Nach Sieg in Madrid

„Werde nicht sagen, was es ist“ – Zverev macht seltsame Andeutungen

Aktualisiert am 27.04.2026 – 23:42 UhrLesedauer: 2 Min.

Alexander Zverev setzte sich beim Sandplatzturnier in Madrid gegen Terence Atmane durch. (Quelle: Manu Fernandez/AP/dpa)

Alexander Zverev zog in Madrid in die nächste Runde ein. Danach klagte der Tennis-Star über körperliche Probleme – blieb dabei allerdings vage.

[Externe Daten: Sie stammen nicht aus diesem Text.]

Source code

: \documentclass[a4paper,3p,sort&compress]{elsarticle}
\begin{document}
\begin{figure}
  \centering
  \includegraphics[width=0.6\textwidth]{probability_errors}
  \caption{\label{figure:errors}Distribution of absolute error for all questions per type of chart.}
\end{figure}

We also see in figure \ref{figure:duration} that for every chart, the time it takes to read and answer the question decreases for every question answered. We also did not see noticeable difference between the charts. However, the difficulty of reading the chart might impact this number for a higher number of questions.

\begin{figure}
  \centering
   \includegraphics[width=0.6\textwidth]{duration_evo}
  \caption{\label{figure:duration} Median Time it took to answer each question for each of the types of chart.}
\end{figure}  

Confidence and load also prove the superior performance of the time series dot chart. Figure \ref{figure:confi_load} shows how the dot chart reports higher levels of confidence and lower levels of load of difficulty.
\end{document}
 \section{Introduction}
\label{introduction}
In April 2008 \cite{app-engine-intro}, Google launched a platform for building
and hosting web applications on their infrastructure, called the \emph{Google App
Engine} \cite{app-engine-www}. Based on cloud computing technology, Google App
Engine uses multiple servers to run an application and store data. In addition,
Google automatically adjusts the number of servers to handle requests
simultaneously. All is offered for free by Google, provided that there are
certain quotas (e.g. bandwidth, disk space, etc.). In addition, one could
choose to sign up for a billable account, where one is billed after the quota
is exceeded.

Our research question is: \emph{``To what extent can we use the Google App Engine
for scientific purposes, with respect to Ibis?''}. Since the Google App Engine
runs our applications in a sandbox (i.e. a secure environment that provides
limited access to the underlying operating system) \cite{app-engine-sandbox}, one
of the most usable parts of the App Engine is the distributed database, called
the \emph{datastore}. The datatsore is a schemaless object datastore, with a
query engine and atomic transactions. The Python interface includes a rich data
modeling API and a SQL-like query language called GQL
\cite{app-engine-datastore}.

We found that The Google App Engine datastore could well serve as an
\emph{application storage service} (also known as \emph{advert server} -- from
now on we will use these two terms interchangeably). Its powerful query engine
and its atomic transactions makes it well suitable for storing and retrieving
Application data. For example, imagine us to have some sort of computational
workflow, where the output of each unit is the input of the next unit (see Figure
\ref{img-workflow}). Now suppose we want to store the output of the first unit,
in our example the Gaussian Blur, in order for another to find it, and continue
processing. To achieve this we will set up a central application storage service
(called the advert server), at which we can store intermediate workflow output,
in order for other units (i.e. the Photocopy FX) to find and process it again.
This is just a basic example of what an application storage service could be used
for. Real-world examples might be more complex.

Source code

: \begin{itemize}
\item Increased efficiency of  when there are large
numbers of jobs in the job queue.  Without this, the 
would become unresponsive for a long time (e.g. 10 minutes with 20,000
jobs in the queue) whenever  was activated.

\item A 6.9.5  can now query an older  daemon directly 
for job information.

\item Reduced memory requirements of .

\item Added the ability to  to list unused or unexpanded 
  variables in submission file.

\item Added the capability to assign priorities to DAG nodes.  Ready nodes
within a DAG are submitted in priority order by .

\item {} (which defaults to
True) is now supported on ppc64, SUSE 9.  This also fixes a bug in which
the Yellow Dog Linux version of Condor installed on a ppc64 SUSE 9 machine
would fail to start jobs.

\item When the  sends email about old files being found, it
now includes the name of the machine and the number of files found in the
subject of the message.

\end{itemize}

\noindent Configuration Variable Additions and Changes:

Tennisstar Alexander Zverev ist mit etwas Mühe und Nervenstärke ins Achtelfinale beim Masters-1000-Turnier in Madrid eingezogen. Der 29 Jahre alte Hamburger gewann gegen den fehleranfälligen Terence Atmane (24) aus Frankreich 6:3, 7:6 (7:2) nach 1:37 Stunden Spielzeit. Am Dienstagabend trifft Zverev auf Jakub Mensik aus Tschechien, sofern der Deutsche spielen kann. Nach der Partie gegen Atmane klagte er über körperliche Probleme, ohne näher auf diese einzugehen.

Die physischen Probleme habe er im zweiten Satz gehabt, erklärte Zverev. „Ich werde nicht sagen, was es ist. Bis 6:3, 5:2 habe ich ein sehr gutes Match gespielt. Mal schauen, was es ist, weil ich vom Gefühl her eigentlich gutes Tennis zeigen kann.“

Gegen Atmane präsentierte sich Zverev in der Abendsession zunächst deutlich souveräner als beim Auftakt gegen den Argentinier Mariano Navone, den er erst nach drei Sätzen hatte besiegen können. Der Olympiasieger von 2021 leistete sich wenige Fehler und spielte äußerst druckvoll. Atmane hingegen konnte den deutschen Topspieler erst gegen Ende des zweiten Satzes wirklich fordern. Als Zverev schon zum Matchgewinn servierte, schaffte der Außenseiter plötzlich sein erstes Break zum 4:5 und brachte anschließend auch seinen eigenen Aufschlag mit viel Leidenschaft durch.

Die Nummer 74 der Welt blühte auf; Zverev musste um den bereits sicher geglaubten Sieg kämpfen. Der Weltranglistendritte fand nach kurzer Schwächephase und einer kurzen Diskussion mit dem Stuhlschiedsrichter jedoch die richtigen Antworten und behielt im Tiebreak die Nerven. Auf der anderen Seite des Netzes war es Atmane, der nun laut über seine Fehler schimpfte.

In Madrid steht Zverev bereits zum neunten Mal im Achtelfinale, 2018 und 2021 triumphierte er in der „Caja Magica“. Vor Zverev hatte in diesem Jahr nur Jannik Sinner bei den bisherigen vier Masters-Turnieren jeweils das Achtelfinale erreicht. Zverev ist neben dem italienischen Weltranglistenersten der größte Titelkandidat beim mit rund 8,2 Millionen US-Dollar dotierten Sandplatzturnier. Seine Chancen haben sich nach den Absagen des Spaniers Carlos Alcaraz und des Serben Novak Djokovic vergrößert.

Sinner hatte zuvor schon die Titel in Indian Wells, Miami, Monte Carlo gewonnen – und auf dem Weg dahin Zverev jeweils im Halbfinale besiegt. In Madrid ist ein Aufeinandertreffen der beiden erst im Endspiel möglich. Nachdem alle anderen deutschen Tennis-Herren bereits ausgeschieden sind, ist Zverev in Madrid der einzig verbliebene deutsche Tennisprofi in den Einzel-Wettbewerben. Bei den Frauen ist keine deutsche Spielerin mehr im Turnier.